- _Problem statement_:
Please copy exactly the lines that run from the start of the entries to the line containing "## Repo Contents", inclusive.

- _Exercise data_:
------------------------------------------------------------------------
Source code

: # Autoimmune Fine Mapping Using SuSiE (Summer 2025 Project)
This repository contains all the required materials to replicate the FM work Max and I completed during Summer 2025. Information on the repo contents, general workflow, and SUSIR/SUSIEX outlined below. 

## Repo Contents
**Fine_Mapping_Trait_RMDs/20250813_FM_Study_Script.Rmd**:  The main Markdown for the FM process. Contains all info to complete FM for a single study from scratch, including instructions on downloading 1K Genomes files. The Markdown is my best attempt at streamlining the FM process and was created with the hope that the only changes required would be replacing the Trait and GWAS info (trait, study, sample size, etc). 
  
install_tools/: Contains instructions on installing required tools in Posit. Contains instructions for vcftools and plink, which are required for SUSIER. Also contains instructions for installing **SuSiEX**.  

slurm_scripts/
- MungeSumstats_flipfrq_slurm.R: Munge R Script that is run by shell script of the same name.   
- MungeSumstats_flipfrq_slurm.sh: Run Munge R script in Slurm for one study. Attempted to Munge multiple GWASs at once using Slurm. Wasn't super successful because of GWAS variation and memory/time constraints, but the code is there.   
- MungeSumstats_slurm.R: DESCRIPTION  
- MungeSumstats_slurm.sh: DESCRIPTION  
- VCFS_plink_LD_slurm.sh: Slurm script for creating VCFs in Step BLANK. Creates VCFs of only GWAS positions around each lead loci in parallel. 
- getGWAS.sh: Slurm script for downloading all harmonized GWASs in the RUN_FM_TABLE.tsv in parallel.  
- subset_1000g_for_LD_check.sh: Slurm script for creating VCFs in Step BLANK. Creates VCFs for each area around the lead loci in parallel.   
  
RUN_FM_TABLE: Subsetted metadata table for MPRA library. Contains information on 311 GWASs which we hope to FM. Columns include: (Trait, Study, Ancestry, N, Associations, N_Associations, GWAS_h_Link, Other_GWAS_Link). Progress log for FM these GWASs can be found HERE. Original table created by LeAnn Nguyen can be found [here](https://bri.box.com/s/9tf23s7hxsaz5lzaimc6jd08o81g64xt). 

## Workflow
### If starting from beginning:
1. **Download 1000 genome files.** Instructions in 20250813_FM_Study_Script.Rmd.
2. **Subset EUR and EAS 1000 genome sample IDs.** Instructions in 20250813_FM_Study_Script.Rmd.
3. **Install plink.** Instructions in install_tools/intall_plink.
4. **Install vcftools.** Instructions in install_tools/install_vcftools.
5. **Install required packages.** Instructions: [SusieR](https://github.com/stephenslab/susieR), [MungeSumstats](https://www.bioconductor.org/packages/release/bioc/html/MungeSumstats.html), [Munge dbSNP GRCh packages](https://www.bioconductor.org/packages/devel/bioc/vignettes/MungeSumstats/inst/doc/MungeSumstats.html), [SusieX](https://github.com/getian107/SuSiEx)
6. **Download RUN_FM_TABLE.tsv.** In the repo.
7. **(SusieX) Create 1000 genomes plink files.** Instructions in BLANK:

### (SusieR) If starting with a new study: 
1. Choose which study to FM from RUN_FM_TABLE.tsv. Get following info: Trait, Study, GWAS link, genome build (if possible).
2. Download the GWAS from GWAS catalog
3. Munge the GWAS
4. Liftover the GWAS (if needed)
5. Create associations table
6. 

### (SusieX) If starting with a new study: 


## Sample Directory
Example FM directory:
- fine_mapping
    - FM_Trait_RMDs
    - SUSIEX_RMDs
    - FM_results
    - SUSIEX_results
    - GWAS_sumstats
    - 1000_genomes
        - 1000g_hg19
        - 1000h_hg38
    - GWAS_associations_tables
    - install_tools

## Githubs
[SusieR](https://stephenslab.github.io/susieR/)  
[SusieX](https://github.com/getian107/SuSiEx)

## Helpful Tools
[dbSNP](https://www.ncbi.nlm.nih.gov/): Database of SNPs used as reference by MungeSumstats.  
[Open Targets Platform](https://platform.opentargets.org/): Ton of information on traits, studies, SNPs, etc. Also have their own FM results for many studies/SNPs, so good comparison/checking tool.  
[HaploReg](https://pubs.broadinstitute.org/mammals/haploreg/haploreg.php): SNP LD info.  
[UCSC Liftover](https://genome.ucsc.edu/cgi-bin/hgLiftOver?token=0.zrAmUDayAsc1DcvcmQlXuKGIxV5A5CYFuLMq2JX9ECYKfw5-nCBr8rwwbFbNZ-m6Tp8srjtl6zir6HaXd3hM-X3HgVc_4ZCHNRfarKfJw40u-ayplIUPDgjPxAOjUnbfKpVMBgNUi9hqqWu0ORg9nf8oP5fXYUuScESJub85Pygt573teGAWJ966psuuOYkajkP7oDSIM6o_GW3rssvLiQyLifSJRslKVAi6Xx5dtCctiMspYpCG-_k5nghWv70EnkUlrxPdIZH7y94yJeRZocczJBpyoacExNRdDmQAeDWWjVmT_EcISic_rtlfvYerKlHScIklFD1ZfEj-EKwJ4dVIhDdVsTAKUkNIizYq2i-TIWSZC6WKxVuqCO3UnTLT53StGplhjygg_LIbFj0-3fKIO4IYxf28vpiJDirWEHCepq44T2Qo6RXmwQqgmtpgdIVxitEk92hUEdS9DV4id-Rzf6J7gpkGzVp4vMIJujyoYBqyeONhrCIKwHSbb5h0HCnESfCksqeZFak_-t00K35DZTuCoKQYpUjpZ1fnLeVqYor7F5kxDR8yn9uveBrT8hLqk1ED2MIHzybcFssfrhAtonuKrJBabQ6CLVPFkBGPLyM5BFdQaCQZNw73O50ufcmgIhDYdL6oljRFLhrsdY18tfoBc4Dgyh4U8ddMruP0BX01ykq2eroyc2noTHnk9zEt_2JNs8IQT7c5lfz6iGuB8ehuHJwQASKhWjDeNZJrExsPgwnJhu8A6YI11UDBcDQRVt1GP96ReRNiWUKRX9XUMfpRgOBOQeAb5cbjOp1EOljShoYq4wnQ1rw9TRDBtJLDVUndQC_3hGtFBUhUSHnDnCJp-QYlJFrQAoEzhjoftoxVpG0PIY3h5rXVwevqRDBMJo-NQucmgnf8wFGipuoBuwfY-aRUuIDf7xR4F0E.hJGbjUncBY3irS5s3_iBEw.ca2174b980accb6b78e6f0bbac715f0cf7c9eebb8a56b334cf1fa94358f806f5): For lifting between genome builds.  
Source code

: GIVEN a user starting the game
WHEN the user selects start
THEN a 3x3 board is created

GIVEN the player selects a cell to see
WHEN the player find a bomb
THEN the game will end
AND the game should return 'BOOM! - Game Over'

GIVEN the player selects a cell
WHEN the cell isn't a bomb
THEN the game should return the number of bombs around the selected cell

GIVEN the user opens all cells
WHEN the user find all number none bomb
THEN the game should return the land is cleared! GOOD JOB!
------------------------------------------------------------------------
- _Result of the exercise_:
Source code

: # Autoimmune Fine Mapping Using SuSiE (Summer 2025 Project)
This repository contains all the required materials to replicate the FM work Max and I completed during Summer 2025. Information on the repo contents, general workflow, and SUSIR/SUSIEX outlined below. 

## Repo Contents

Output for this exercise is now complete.